Collected data
__________
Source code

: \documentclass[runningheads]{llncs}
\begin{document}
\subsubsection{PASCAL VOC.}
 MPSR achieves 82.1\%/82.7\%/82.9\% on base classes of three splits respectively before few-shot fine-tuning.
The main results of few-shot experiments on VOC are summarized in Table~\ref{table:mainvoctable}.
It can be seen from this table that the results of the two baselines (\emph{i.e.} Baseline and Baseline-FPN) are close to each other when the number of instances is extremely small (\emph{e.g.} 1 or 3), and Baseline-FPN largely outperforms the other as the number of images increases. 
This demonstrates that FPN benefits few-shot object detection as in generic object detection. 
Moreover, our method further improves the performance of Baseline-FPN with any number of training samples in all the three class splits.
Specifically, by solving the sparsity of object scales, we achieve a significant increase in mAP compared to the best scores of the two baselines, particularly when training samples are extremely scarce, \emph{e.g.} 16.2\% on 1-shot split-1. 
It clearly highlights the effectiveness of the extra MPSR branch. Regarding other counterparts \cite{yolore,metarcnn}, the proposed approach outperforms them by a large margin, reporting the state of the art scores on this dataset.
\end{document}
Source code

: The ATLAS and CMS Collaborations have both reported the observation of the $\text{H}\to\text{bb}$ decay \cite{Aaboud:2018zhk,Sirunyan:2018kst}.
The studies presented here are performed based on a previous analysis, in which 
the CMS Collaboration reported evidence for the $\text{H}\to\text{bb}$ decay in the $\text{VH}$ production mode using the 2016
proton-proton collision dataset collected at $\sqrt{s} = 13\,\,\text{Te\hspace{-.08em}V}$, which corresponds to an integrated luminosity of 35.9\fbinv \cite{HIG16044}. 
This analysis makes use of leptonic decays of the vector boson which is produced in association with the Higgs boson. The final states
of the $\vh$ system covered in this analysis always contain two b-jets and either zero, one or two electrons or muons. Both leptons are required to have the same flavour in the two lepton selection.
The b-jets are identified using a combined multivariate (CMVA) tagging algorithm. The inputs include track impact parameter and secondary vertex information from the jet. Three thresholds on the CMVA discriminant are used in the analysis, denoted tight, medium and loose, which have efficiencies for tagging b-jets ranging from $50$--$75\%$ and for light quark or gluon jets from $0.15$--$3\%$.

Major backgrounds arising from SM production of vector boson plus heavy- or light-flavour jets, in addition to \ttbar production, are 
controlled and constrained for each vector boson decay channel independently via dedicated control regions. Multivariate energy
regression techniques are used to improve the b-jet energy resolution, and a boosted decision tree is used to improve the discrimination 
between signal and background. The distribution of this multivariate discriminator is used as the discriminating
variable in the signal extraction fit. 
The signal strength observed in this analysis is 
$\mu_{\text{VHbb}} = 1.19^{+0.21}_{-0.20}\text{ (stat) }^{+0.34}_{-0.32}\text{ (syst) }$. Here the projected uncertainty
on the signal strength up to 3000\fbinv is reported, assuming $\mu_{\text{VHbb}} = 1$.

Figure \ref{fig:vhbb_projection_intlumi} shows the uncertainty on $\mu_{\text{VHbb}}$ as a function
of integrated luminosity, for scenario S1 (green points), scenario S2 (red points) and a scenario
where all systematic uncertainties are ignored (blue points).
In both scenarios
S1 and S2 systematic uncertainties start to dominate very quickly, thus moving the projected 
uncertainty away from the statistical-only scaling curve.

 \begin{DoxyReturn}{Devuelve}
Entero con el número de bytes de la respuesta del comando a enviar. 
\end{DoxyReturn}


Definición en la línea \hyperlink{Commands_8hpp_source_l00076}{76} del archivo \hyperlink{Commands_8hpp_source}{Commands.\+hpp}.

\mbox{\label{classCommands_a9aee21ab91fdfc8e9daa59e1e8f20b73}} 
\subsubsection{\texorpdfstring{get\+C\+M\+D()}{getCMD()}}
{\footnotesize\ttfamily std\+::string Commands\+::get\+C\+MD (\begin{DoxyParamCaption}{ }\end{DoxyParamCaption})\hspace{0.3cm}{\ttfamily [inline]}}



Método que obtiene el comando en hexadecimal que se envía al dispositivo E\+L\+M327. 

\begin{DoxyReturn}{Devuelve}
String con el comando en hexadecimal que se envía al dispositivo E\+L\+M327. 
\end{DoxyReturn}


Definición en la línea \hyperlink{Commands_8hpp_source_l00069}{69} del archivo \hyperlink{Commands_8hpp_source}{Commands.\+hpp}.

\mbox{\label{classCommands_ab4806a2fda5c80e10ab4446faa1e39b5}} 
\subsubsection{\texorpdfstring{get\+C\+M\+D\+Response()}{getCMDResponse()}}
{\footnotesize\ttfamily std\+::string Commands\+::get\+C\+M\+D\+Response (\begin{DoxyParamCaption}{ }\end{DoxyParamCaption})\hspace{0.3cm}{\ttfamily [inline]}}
__________
Please give the number of lines in the data above that contain the word "uncertainties", with nothing else.

* Task result *
2